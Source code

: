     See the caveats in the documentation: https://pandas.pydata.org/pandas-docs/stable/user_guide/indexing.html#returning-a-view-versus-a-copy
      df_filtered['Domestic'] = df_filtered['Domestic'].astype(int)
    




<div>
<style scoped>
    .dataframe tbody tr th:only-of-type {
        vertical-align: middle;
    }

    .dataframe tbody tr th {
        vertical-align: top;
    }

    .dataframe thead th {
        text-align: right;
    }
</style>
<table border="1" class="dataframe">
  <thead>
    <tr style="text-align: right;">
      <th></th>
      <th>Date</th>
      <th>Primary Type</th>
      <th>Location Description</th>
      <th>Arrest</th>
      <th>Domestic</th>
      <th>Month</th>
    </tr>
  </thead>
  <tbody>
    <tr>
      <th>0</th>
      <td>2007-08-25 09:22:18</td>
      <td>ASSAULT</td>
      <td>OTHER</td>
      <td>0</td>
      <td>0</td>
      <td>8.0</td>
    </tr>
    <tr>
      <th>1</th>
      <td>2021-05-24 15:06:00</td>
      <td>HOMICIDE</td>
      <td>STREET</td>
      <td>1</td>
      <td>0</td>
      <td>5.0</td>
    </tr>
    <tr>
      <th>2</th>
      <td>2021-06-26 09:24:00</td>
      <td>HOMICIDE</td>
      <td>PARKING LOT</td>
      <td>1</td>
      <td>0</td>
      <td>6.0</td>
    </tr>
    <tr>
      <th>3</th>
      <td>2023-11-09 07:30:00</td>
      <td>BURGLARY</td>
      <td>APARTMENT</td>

**WHAT IS BEING ASKED**
Find the word "style" in the entries above and gather every line that holds it.

**WRITTEN REPLY**
<style scoped>
</style>
    <tr style="text-align: right;">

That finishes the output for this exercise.